I el Real Madrid fuese, o quisiera ser, algo más que un club de fútbol –es decir, una institución consciente de su condición simbólica como representación de ciertos valores sociales–, se negaría a jugar el «Clásico» del miércoles en Barcelona. Por falta de seguridad física y jurídica, por el empeño del separatismo catalán en convertir el partido en una encerrona y por la inveterada tendencia nacionalista a señalar al club blanco como epítome de la España opresora. ¿Qué podría pasar si Florentino Pérez ordenase que sus jugadores no se presenten en el Camp Nou? ¿Que pierda tres puntos? Eso ocurrirá a poco que Messi afine la puntería, y en todo caso hay cosas más importantes en la vida. ¿Qué lo expulsen de la Liga? Nadie se atrevería; su dimensión es demasiado grande, demasiado trascendente en la competición y en el negocio, y además la intimidación de los radicales es lo bastante explícita para recurrir cualquier sanción ante la justicia convencional o deportiva. A cambio, la entidad daría un golpe sobre la mesa, un necesario «basta ya» de repercusión planetaria para desbaratar la operación propagandística y desenmascarar ante la opinión pública internacional la coacción independentista, cuya violenta hostilidad contra la convivencia democrática y pacífica es manifiestamente incompatible con su impostada actitud de víctima.

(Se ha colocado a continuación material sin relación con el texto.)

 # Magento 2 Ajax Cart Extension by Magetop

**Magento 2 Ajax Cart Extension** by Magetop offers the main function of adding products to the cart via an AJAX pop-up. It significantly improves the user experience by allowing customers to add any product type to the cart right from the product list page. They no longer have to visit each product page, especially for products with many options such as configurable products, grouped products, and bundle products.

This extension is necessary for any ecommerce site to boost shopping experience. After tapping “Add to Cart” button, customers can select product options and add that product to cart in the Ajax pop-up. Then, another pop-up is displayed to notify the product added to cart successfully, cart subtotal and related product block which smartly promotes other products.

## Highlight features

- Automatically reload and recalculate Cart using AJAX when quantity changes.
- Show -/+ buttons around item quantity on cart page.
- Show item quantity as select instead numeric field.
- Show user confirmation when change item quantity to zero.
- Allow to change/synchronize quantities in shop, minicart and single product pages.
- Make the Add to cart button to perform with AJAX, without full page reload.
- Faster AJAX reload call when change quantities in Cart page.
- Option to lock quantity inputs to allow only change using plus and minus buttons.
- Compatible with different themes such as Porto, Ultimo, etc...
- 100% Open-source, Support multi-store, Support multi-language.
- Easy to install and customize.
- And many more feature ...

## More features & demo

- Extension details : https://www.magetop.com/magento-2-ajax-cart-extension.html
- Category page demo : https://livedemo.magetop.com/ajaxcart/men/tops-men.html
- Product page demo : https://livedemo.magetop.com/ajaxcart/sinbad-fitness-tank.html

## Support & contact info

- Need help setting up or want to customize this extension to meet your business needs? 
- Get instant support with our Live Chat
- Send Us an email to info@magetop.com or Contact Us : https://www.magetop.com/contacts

No sucederá. El presunto «conflicto» catalán se caracteriza por la asombrosa aceptación de la sociedad española del papel de payaso de las bofetadas, capaz de aguantar todos los ultrajes del soberanismo con melancólica resignación cristiana. Curioso conflicto éste en el que una parte hostiga y presiona –también a los catalanes que no comparten su proyecto de ruptura– y la otra se humilla y encaja. El auge de Vox tiene mucho que ver con el sentimiento de rabia de numerosos ciudadanos hartos de esa claudicante tolerancia, que alcanza el paroxismo cuando las instituciones del Estado, que han sufrido una sublevación, entregan a los sublevados la llave de la gobernación de España y asumen con remordimiento culpable la acusación de haber llevado a cabo una supuesta represión autoritaria. El nacionalismo chantajea, desafía, boicotea, amenaza, y el constitucionalismo se apoca, se achanta, se amedrenta y pone la cara para que se la partan.

Así que el Madrid irá a Barcelona, escoltado en el trayecto al estadio como si fuese Trump de viaje por un país islámico, y una vez allí, si consigue llegar a salvo, se someterá estoicamente a la ceremonia del agravio. Y las autoridades dirán que el deporte ha de estar al margen de la política y tal y tal mientras contemplan impávidas el tradicional aquelarre secesionista. Eso sí que es un clásico, la precisa metáfora de la normalización de una anomalía. Porque se ha convertido en normal que la nación agredida soporte la agresión tan contenta de ofrecer la otra mejilla.